With Signing Day rapidly approaching and the great majority of the Longhorns' 2009 class already committed, it's time to look at each individual prospect.


Name: Eryon Barnett

Position: Cornerback

Height: 6-3


Speed: 4.44 forty-yard dash

High School: Euless Trinity

Rating (Rivals): Four out of five


The main thing that jumps out about Eryon Barnett is his size. Deon Beasley's struggles this season, particularly in the aspect of physicality, illustrate the disadvantage that smaller cornerbacks experience. With big receivers in the Big 12 like the recently-departed Michael Crabtree and several others with eligibility remaining, like Dez Bryant and Dezmon Briscoe, cornerbacks without the size to match up physically will be picked on. Curtis Brown's inability to get to the ball or slow down Crabtree on the final play against Tech is another example further reinforces the point.


Duane Akina has long preferred versatile defensive backs who are equally capable of playing the deep safety position and walking up to the line of scrimmage to defend the slot position. At 6-3, with a long, rangy body and long arms as well, Barnett typifies the athlete that Akina covets. With the range of a safety and the fluidity of a cornerback ($) out of his back pedal, Barnett could play either position as needed for the Longhorns.

Barnett's size allows him to play physically at the line of scrimmage, not allowing opposing receivers to get cleanly into their routes. That physicality translates into tackling as well, as Barnett breaks down well in the open field and tackles with the same excellent form that Longhorn fans came to love from Aaron Williams as a true freshman. How physical is Barnett? Physical enough for Rivals to call him the second most physical cornerback ($) in the entire class.

Unlike the current set of Longhorn defensive back, Barnett actually shows some ball skills, adjusting to the ball before high pointing it and leaping well, evidenced by his 36-inch vertical. Instinctive play helps Barnett read and react to underneath routes, allowing him to play the ball or punish receivers over the middle.

Also unlike current Longhorn defensive backs, Barnett has the ability to play zone coverage with a deep understanding of the zone schemes. Considering his ability to recover and close on wide receivers, which isn't his greatest strength, Barnett could project as a strong zone coverage cornerback. Of course, that would mean that the coaches would have to find some way to teach zone techniques to the other defensive backs, not exactly an area of strength for this staff.


While Barnett displays a variety of the skills that make up good cornerbacks, he sometimes has trouble turning and running with receivers after jamming them, certainly a major problem, as Scott Derry would tell you after trying to jam Jermaine Gresham in the Cotton Bowl in 2007 and barely being able to turn before Gresham was in the end zone with the ball. For the fastest of cornerbacks, that may not be as big of a problem, but Barnett doesn't have elite closing speed. He also defends better when the play is in front of him, suggesting that safety may be the best position for him.

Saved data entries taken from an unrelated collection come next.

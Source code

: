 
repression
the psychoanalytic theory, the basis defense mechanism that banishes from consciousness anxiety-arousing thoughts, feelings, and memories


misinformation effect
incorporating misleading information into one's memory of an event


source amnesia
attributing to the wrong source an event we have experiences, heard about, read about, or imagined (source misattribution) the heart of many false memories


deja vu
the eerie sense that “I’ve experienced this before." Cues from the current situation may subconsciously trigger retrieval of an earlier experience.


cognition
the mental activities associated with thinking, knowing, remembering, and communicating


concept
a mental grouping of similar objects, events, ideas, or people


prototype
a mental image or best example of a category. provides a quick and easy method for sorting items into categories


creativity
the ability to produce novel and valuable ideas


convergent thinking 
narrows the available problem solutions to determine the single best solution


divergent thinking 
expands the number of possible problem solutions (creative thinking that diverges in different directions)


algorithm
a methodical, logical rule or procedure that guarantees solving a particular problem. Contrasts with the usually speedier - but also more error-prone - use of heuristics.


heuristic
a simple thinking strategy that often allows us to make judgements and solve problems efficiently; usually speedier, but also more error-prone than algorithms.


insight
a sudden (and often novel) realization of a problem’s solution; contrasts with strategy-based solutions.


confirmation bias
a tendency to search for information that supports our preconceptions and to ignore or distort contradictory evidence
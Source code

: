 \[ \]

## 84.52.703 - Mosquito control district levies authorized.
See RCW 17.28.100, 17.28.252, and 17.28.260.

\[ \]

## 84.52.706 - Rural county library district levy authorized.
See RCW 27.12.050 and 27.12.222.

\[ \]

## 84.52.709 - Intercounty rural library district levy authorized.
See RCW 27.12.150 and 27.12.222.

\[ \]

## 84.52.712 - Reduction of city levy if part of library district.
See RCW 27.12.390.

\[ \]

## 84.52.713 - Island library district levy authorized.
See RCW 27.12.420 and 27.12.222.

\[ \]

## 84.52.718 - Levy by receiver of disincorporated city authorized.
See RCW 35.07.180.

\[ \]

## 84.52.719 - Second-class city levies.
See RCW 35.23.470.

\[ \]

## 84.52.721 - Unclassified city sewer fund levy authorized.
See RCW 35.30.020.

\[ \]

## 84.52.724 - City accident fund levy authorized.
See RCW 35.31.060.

His large frame for a defensive back also means that he could grow into the safety position.


Barnett's exceptional size for a cornerback makes him a valuable commodity at that position, but he will need some time before he becomes a good man-to-man defender at cornerback. He was, however, playing exceptionally at cornerback in the beginning of his senior season, intercepting four passes in the first five games, one more than the three interceptions he recorded as a junior, along with the 46 tackles he made and six passes he broke up.

The exceptional season wasn't meant to continue, as a knee injury that he suffered in October ($) ended his season, when he tore his ACL and split his meniscus. All reports indicate that Barnettt is recovering quickly from his surgery, but the timing of his injury probably necessitates a redshirt year to regain full strength and start adding the muscle that his frame can support. All that being considered, a move to safety seems the most likely end result of the process, the position at which Scout lists him.